5. It can easily lead to questions about sexual orientation

Back in the 1970s and ‘80s around the political era of Harvey Milk and the White Night Riots, many political extremists equated homosexuality with child molestation, but this despicable accusation against the gay community seems to have diminished. However, Wendy Maltz highlights a different link between sexual orientation and abuse.

Specifically, a child whose body naturally responds to a physical stimulus during abuse perpetrated by a member of the same sex may feel confused about what this means for their sexuality. Those who feel troubled by these sorts of questions in later life can benefit greatly from learning about the difference between automatic bodily responses and a genuine, generalizable preference for the same sex.

Many survivors do not realize that they are more likely to experience rape and even unwanted pregnancy than non-victims. Through no fault of their own, survivors learn different life skills and may be inclined to a distrust authority figure. This can be a healthy side effect, but it may cause problems when it seems impossible to know who to trust. People gravitate toward their version of normal, and problems can occur in later life if a survivor does not yet know the difference between love and perpetrators incapable of real love. This is why it is imperative for survivors to either consult a professional or learn about life skills from a trustworthy source.

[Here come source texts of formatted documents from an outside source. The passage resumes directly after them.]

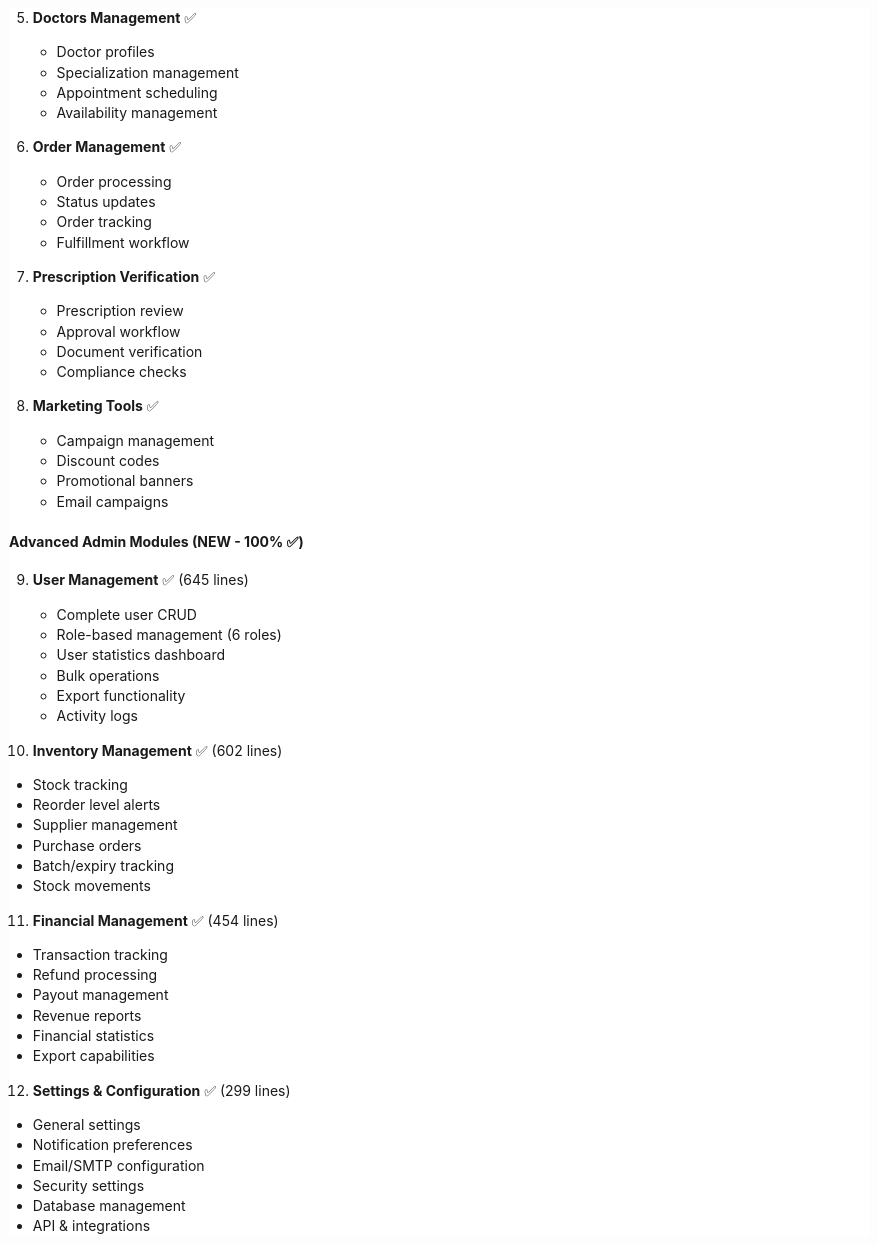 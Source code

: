 5. **Doctors Management** ✅
   - Doctor profiles
   - Specialization management
   - Appointment scheduling
   - Availability management

6. **Order Management** ✅
   - Order processing
   - Status updates
   - Order tracking
   - Fulfillment workflow

7. **Prescription Verification** ✅
   - Prescription review
   - Approval workflow
   - Document verification
   - Compliance checks

8. **Marketing Tools** ✅
   - Campaign management
   - Discount codes
   - Promotional banners
   - Email campaigns

#### Advanced Admin Modules (NEW - 100% ✅)

9. **User Management** ✅ (645 lines)
   - Complete user CRUD
   - Role-based management (6 roles)
   - User statistics dashboard
   - Bulk operations
   - Export functionality
   - Activity logs

10. **Inventory Management** ✅ (602 lines)
   - Stock tracking
   - Reorder level alerts
   - Supplier management
   - Purchase orders
   - Batch/expiry tracking
   - Stock movements

11. **Financial Management** ✅ (454 lines)
   - Transaction tracking
   - Refund processing
   - Payout management
   - Revenue reports
   - Financial statistics
   - Export capabilities

12. **Settings & Configuration** ✅ (299 lines)
   - General settings
   - Notification preferences
   - Email/SMTP configuration
   - Security settings
   - Database management
   - API & integrations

7. There are future mental effects of child sexual abuse

As stated earlier, many survivors do not have anyone to turn to for support, and so remain in danger. Not being believed can easily lead to depression and a great lack of self-worth. According to RAINN, survivors are 3 times more likely to suffer from depression, 4 times more likely to consider suicide, six times more likely to suffer PTSD, and 13 times more likely to abuse alcohol.

8. There may be later signs that a child has been abused

If your child has not reported abuse but you have suspicions, look for certain signs (such as night terrors). Adolescence is one of the most challenging times for sexual child abuse survivors—increasing awareness of their sexuality brings about tough questions. If they do not have anyone to turn to, survivors can feel even more alone than they did as children. The best approach is always direct—talk to your child, but never use an accusatory tone and always be the protector.

Also read: Sexual Assault And Abuse Against Women: What You Need To Know

Survivors may not have learned about respectful, safe relationships and when they enter adulthood they are therefore in danger of choosing a partner who does not show forms of real love and respect. Your partner should contribute to your safety and happiness, not put it in question, so survivors benefit from working to heal as much as possible before choosing a life partner.

9. Child molesters often prep

Oprah Winfrey was raped at an extremely early age and chose to confront four convicted child molesters on her show in the hopes of preventing further abuse by raising awareness. This brave act brought to light a disturbing fact about child molesters—they prepare first, testing boundaries to see how a child responds and what they can get away with. The education of young children about Child sexual abuse remains disturbing, as it seems like you are taking away some of their innocence just by telling them of the dangers. However, if you discuss it openly and then something questionable occurs, you and your child may be able to prevent a terrible action from ever occurring.

10. There are ways to heal

There are not enough resources for survivors of child sexual abuse. However, Maltz’s book focuses on the healing process and even how to learn about healthy and comfortable sexual interactions with a partner or spouse, and Oprah’s interview with the four perpetrators is incredibly informative. If you do not yet feel ready to listen to these felons speak, try reading through the show’s transcript below the video: http://www.oprah.com/oprahshow/Oprah-and-a-No-Holds-Barred-Conversation-with-Child-Molesters_1. If you were abused, seek out a therapist who already has experience with other survivors—a life coach without credentials can actually set you back, and you of all people deserve the best.